Different from reversible circuits, conventional CMOS logic circuits do have ''don't care'' conditions that results in latent faults. Consider a NAND gate having two inputs and an output. Suppose that a switching fault occurs in one of its inputs. Considering all of the four input assignments, we see that only in 50% of the cases we see a change at the output. It gets even worse for a three-input NAND gate; here, only 25% of the switching faults cause a change at the output. These low detection rates caused by latent faults are problematic, especially in online or concurrent fault tolerance for IoT and real-time applications as well as for reliability-critical aerospace and military applications; any problem should be immediately solved without necessarily waiting for an error occurrence at the output. Also such latent faults can ruin the used fault tolerance scheme [4] . For example, consider a system using dual modular redundancy (DMR) or triple modular redundancy (TMR).
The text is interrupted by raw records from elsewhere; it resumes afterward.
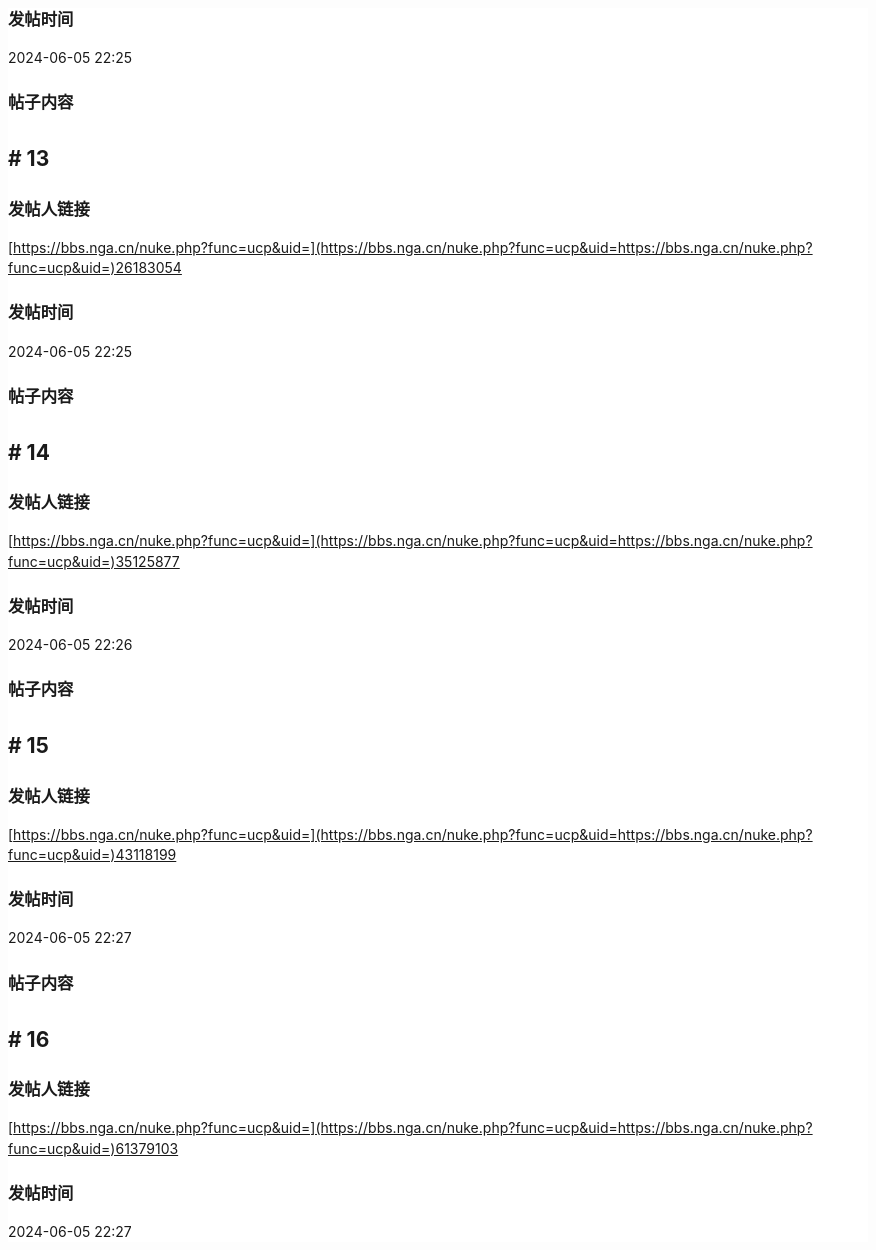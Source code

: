 ### 发帖时间
2024-06-05 22:25

### 帖子内容


## \# 13
### 发帖人链接
[https://bbs.nga.cn/nuke.php?func=ucp&uid=](https://bbs.nga.cn/nuke.php?func=ucp&uid=https://bbs.nga.cn/nuke.php?func=ucp&uid=)26183054

### 发帖时间
2024-06-05 22:25

### 帖子内容


## \# 14
### 发帖人链接
[https://bbs.nga.cn/nuke.php?func=ucp&uid=](https://bbs.nga.cn/nuke.php?func=ucp&uid=https://bbs.nga.cn/nuke.php?func=ucp&uid=)35125877

### 发帖时间
2024-06-05 22:26

### 帖子内容


## \# 15
### 发帖人链接
[https://bbs.nga.cn/nuke.php?func=ucp&uid=](https://bbs.nga.cn/nuke.php?func=ucp&uid=https://bbs.nga.cn/nuke.php?func=ucp&uid=)43118199

### 发帖时间
2024-06-05 22:27

### 帖子内容


## \# 16
### 发帖人链接
[https://bbs.nga.cn/nuke.php?func=ucp&uid=](https://bbs.nga.cn/nuke.php?func=ucp&uid=https://bbs.nga.cn/nuke.php?func=ucp&uid=)61379103

### 发帖时间
2024-06-05 22:27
A permanent latent fault in one of the replicas would disrupt the detecting/correcting mechanism of DMR/TMR. To deal with this problem, N-modular redundancy (NMR) and similar techniques can be used [5] - [7] . However, these techniques do not fully solve the problem due to the existence of latent faults. Additionally, area cost increases significantly. We show that our reversible circuit based solutions with CMOS implementations are more efficient both in terms of area and fault tolerance performances.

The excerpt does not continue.